The twinkling Christmas lights have been put away for another year, the goodies have been eaten, the weather is colder and the days are shorter. Forgotten are the good feelings you had during the holidays, and now you have nothing to look forward to but the long cold winter ahead. Sound familiar?
At some point, most everyone has had a moment where we feel the letdown that comes after Christmas and New Year’s. However, for some, this letdown is more than just coming down from a holiday high, and becomes a condition known as Seasonal Affective Disorder (SAD), a subset of major depression. SAD, as defined by the Mayo Clinic, is “a type of depression that’s related to changes in seasons—beginning and ending at the same time every year.”
According to the Mental Health America organization, roughly five percent of the American population is affected by SAD each year. The further away from the equator you live, the more likely you are to be affected. In order to be diagnosed with SAD, a patient must be first diagnosed with clinical depression; SAD cases are filed under depression when claiming for insurance purposes. Health professionals differentiate between SAD and clinical depression due to the cyclical nature of SAD.
Many don’t realize how critical this condition really is. During the winter season, suicide significantly increases, along with increases in relapses in substance abuse and in domestic abuse. It is important to note that depression in men and children often exhibits itself differently than in women. Men and children with SAD tend to exhibit more aggressive behavior since they externalize more, versus internalization like women. However, women are four times more likely to have SAD than men.
Psychology Today’s review of general symptoms for SAD are: feelings of hopelessness and sadness, thoughts of suicide, oversleeping, weight gain, a heavy feeling in the arms or legs, a drop in energy level, decreased physical activity, fatigue, difficulty concentrating, irritability, increased sensitivity to social rejection and avoidance of social situations.
So, what are the options of treating SAD, besides pulling up a couch next to your favorite therapist? Shannon Black, a Licensed Professional Mental Health Counselor (LPC-MHSP) in the Murfreesboro and Smyrna area, recommends self-care. Part of this involves getting as much light as possible.
“More and more, people are deficient in Vitamin D and this can have a huge impact, so it is important to seek treatment for vitamin D deficiency under a doctor’s care,” Black said.
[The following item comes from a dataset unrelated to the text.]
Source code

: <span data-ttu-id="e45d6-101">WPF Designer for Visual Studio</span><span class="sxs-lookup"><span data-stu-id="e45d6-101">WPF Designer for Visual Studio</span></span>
Light therapy treatment, eating right, exercising, having good flora in the gut and taking probiotics, along with getting a good night’s sleep can also prove helpful in treating SAD. Black also points out that having self-compassion is better than self-esteem “we should tell ourselves that we are not alone in our feelings and that everyone experiences this—we should speak kindly to ourselves and not reinforce negative thoughts.”
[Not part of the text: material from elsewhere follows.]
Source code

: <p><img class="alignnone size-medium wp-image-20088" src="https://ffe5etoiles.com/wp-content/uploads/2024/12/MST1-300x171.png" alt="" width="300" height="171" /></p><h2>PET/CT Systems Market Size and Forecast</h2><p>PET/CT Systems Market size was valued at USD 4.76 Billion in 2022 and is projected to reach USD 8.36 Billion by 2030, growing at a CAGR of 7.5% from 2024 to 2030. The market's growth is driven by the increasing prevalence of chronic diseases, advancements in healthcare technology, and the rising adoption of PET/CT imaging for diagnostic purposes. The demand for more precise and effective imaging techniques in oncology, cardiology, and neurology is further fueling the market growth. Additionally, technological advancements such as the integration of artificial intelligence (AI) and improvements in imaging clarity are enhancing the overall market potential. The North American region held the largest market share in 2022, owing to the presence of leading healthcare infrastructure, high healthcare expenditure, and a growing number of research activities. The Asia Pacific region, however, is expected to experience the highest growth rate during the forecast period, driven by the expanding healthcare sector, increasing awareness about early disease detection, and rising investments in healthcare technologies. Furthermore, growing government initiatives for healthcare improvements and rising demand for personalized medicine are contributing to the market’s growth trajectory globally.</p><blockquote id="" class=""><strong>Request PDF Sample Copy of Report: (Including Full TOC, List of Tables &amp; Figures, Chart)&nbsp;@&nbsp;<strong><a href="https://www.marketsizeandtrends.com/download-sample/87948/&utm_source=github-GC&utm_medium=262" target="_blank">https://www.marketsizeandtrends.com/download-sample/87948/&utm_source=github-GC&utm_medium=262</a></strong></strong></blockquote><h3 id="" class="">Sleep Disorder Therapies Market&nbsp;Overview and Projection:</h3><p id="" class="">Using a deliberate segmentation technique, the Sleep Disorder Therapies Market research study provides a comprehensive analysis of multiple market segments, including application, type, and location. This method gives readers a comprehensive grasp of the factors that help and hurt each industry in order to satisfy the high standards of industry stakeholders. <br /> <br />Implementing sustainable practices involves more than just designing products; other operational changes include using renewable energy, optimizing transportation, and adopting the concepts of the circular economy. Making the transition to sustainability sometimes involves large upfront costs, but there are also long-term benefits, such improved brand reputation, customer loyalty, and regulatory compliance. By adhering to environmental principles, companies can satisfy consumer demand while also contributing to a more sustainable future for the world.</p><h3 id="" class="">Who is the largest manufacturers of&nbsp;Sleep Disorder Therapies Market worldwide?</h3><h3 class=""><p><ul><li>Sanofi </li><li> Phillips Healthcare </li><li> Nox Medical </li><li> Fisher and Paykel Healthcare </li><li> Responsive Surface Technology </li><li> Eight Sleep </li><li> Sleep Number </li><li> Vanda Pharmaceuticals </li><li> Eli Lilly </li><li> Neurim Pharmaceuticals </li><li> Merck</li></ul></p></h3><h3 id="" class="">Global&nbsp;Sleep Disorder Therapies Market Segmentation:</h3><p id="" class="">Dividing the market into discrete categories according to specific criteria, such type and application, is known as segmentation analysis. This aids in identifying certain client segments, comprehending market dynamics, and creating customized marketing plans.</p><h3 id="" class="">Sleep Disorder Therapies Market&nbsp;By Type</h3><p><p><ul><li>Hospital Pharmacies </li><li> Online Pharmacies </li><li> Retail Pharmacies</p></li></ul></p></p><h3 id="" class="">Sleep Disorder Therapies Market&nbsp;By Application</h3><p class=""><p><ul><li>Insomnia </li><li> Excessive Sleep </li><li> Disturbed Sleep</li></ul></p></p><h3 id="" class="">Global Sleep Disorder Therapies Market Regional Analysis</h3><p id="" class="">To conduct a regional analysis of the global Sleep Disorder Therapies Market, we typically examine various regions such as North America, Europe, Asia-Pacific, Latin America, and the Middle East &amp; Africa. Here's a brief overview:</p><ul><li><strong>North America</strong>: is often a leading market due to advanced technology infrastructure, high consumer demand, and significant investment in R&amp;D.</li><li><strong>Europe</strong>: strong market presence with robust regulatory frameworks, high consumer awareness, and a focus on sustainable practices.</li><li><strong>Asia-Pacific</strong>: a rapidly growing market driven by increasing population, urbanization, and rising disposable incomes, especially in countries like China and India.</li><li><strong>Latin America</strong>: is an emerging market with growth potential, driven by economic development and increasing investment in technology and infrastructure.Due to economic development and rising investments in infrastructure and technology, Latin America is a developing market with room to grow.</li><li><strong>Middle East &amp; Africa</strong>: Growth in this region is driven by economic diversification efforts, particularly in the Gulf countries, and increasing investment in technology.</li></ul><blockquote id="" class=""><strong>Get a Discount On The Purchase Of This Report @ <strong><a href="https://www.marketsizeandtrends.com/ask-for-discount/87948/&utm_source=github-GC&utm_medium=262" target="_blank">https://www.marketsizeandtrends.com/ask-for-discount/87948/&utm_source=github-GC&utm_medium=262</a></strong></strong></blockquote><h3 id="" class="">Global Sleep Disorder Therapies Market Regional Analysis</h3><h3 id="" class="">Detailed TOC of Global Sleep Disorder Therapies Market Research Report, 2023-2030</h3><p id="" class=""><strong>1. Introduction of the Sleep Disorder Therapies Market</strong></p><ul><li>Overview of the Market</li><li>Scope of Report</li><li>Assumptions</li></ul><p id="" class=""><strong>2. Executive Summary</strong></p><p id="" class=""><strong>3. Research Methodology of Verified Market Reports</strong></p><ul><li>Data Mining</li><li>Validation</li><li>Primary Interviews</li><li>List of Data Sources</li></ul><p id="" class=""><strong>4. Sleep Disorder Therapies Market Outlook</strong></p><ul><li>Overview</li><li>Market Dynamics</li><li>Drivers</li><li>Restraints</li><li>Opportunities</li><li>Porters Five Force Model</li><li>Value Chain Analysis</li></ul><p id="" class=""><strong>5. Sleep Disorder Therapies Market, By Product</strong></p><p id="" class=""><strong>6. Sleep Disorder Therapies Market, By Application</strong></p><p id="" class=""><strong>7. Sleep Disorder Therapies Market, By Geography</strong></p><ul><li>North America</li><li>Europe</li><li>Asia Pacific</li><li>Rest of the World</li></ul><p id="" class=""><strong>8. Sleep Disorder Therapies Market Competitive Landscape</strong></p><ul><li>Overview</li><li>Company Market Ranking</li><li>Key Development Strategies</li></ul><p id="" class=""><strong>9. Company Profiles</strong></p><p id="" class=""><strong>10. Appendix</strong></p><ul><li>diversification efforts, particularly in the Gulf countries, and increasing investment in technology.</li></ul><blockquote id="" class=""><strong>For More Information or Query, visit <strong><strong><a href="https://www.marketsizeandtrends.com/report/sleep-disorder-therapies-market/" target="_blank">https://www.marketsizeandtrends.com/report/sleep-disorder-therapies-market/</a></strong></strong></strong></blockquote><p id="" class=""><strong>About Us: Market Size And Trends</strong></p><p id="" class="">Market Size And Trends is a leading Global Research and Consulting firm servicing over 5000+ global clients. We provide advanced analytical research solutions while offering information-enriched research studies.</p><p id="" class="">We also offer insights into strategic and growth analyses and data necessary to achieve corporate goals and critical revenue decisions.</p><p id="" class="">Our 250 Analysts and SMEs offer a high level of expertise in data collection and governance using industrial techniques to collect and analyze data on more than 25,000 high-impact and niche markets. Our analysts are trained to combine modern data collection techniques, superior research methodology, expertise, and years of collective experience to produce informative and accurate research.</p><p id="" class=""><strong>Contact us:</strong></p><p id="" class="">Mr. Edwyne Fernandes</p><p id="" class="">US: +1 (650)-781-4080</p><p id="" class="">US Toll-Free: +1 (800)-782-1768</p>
People, in general, live roughly 80 percent in the past and 20 percent in the future, but have trouble observing the present, which can prove problematic as well.
Along these lines, a new term has been making its way through North America. Hygge (hue-guh), a Danish term roughly translated as “cozy,” but really meaning so much more, has gained global attention as a means of helping to treat SAD.
In fact, Denmark has one of the highest rates for happiness in the world among its people, despite much of its year being spent in the cold and dark. According to Black, part of the reason for this might be the Hygge term’s concept of “belonging, with someone, something, not being alone, being a part of something. We are so individualized in our relationships. I would guess that 72 percent of people in relationship will say they are lonely.” It has been proven, she continues, that “we co-regulate one another when we are together—the way we are together actually changes our brain.”
Further, hygge is focused on developing relationships all year round, practicing self-care and spending less time with technological devices.
If you are feeling worthless, it is important to seek treatment right away. Black adds for those suffering from SAD, “You are not alone and there are things you can do to help yourself feel better.”